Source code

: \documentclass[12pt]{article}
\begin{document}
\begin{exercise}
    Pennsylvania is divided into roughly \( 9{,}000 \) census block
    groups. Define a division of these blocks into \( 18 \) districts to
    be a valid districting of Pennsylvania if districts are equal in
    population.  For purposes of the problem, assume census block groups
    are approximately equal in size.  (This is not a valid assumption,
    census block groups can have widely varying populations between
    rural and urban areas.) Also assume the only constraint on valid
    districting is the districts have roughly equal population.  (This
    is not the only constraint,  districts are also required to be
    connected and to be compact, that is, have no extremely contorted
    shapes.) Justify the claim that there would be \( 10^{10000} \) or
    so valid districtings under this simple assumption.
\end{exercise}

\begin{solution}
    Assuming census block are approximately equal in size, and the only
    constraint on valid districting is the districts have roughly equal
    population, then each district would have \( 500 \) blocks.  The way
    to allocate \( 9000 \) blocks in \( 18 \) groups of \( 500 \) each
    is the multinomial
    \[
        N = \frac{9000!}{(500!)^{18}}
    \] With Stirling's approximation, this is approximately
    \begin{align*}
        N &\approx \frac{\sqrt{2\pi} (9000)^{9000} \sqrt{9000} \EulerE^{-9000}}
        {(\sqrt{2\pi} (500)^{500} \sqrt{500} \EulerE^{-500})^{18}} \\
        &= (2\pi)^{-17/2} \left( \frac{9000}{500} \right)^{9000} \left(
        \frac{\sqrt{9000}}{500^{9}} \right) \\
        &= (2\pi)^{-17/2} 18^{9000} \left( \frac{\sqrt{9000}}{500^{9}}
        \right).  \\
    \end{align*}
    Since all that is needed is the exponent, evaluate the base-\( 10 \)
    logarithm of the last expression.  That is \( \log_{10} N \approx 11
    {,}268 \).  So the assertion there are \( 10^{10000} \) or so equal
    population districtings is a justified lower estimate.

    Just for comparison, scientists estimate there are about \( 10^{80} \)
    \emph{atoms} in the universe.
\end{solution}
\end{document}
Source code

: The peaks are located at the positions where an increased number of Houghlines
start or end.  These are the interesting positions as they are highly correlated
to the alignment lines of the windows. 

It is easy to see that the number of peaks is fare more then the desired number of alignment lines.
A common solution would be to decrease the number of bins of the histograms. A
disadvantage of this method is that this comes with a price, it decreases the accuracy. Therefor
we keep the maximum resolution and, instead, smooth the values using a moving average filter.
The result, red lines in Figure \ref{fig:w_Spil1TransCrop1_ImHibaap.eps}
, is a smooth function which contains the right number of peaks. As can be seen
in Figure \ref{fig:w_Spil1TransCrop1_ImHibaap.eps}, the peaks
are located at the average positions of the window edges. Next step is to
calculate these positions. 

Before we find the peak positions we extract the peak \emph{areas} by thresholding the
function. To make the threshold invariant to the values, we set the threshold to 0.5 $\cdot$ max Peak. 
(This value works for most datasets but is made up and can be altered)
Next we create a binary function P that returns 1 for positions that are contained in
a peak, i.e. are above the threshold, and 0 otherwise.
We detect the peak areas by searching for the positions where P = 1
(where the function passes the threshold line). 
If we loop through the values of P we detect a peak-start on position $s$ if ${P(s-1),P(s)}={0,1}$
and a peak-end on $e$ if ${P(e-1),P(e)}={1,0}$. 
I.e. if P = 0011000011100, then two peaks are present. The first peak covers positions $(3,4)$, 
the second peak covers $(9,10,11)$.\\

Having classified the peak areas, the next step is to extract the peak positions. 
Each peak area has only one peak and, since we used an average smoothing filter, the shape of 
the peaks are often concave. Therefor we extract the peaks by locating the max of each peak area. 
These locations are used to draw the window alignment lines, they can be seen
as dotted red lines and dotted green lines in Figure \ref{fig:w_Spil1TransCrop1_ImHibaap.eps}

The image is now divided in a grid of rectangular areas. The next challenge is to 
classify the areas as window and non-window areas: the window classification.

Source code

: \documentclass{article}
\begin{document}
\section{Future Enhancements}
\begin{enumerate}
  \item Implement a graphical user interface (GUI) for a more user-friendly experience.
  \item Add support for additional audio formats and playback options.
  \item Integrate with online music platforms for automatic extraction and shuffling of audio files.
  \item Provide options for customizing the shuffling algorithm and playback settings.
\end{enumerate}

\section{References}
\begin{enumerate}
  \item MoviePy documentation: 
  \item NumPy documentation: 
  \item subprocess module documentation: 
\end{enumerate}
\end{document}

○ ○ ○ ○ ○ ○ ○

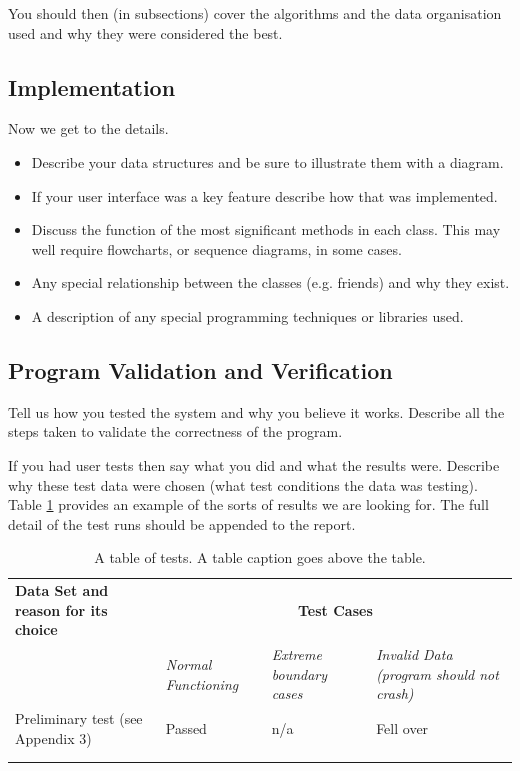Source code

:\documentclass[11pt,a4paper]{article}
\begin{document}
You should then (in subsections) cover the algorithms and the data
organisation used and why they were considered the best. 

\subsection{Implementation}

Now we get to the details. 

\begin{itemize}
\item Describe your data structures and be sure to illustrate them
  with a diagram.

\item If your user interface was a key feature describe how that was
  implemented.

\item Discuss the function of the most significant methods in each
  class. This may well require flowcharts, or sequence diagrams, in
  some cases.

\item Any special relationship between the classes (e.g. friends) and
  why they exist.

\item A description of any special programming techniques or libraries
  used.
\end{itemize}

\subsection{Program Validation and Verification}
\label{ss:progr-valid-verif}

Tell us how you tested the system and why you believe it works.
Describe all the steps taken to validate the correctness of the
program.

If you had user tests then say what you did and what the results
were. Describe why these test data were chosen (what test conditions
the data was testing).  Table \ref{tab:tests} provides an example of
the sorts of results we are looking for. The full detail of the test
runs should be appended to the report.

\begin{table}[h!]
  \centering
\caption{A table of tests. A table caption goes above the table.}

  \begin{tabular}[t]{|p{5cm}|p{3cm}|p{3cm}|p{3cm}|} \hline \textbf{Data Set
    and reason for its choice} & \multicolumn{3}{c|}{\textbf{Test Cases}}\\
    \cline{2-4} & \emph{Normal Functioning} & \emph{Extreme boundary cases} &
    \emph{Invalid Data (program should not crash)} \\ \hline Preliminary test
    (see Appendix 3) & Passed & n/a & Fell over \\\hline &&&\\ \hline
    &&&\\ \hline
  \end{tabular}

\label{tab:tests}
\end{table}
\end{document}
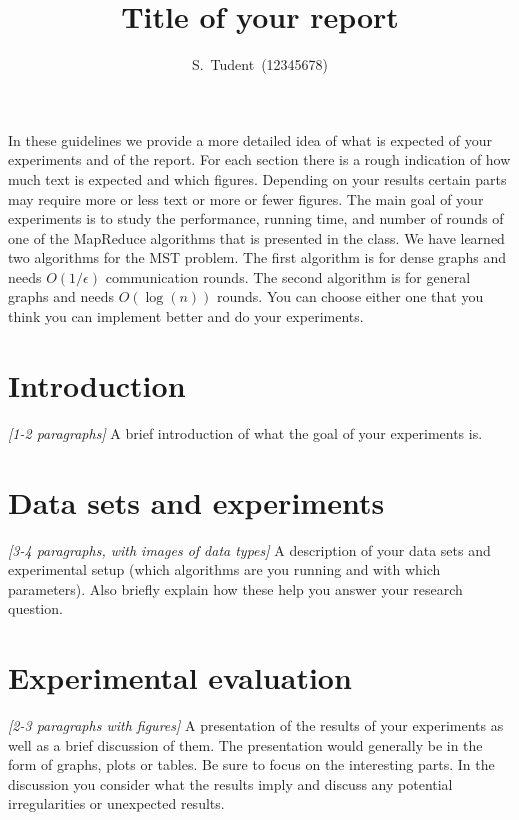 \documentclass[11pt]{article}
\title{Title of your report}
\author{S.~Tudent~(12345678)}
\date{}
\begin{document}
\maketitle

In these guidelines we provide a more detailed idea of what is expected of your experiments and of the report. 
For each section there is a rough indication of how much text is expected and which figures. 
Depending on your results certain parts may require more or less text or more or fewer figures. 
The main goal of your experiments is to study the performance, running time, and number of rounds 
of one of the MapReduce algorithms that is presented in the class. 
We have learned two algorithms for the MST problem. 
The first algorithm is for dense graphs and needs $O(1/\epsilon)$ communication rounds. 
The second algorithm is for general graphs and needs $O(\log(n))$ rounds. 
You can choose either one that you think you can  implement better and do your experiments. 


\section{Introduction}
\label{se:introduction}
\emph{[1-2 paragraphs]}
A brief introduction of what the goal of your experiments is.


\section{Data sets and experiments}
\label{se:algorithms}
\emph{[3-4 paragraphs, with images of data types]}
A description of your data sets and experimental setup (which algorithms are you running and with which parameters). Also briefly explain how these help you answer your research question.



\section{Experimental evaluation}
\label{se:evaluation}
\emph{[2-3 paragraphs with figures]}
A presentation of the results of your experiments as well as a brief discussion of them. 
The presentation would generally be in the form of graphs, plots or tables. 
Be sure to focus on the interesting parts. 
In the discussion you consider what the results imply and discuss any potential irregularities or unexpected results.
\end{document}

○ ○ ○ ○ ○ ○ ○

Each line containing "EulerE" belongs in the answer; pick these out of the material and copy them.

● **SOLUTION TO THE PROBLEM**:
        N &\approx \frac{\sqrt{2\pi} (9000)^{9000} \sqrt{9000} \EulerE^{-9000}}
        {(\sqrt{2\pi} (500)^{500} \sqrt{500} \EulerE^{-500})^{18}} \\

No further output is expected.